• [Requirement]:
Select all lines holding the word "item" from the entries that follow.

• [Extracted records]:
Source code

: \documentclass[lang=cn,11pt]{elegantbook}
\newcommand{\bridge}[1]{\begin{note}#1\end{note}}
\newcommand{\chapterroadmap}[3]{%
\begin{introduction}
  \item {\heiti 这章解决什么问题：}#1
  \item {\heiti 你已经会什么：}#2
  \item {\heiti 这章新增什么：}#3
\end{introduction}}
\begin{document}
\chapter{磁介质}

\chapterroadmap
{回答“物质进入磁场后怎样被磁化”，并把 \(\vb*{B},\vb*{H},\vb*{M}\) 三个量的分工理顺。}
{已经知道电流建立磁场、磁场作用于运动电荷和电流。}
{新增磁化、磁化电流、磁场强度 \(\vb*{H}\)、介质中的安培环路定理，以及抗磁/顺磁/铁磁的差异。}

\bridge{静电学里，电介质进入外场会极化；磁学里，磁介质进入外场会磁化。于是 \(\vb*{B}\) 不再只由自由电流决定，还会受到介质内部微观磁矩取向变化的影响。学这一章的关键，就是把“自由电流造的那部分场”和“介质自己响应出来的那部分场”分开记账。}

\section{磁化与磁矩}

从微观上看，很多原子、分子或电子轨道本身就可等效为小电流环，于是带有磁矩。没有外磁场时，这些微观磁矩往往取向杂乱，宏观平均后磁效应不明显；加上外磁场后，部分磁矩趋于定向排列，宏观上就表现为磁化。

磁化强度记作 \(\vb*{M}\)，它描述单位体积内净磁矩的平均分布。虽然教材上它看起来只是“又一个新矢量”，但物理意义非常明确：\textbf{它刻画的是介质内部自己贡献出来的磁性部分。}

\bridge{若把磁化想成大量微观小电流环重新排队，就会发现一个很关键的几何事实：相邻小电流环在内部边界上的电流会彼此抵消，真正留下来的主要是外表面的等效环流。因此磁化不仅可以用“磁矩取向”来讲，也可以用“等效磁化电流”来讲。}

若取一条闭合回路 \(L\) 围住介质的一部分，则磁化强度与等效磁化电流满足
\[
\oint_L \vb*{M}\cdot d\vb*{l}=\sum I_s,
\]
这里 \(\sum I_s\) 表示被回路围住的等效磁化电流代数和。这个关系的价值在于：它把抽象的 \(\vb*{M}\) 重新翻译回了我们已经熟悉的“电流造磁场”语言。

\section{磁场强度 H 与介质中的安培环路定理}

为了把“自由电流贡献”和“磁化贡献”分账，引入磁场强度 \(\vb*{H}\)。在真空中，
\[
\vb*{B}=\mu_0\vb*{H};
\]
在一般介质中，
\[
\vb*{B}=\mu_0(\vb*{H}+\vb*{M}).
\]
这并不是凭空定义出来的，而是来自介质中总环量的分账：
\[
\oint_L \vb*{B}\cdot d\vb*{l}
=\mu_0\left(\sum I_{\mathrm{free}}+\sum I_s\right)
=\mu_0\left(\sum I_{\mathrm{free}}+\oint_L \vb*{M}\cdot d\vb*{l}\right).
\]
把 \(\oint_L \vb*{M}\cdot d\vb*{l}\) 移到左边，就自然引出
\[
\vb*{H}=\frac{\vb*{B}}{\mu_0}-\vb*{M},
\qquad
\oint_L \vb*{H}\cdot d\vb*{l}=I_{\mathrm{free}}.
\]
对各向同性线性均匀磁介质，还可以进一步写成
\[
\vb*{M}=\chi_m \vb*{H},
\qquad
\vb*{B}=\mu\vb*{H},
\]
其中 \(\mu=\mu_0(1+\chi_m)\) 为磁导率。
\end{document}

• [Result]:
  \item {\heiti 这章解决什么问题：}#1
  \item {\heiti 你已经会什么：}#2
  \item {\heiti 这章新增什么：}#3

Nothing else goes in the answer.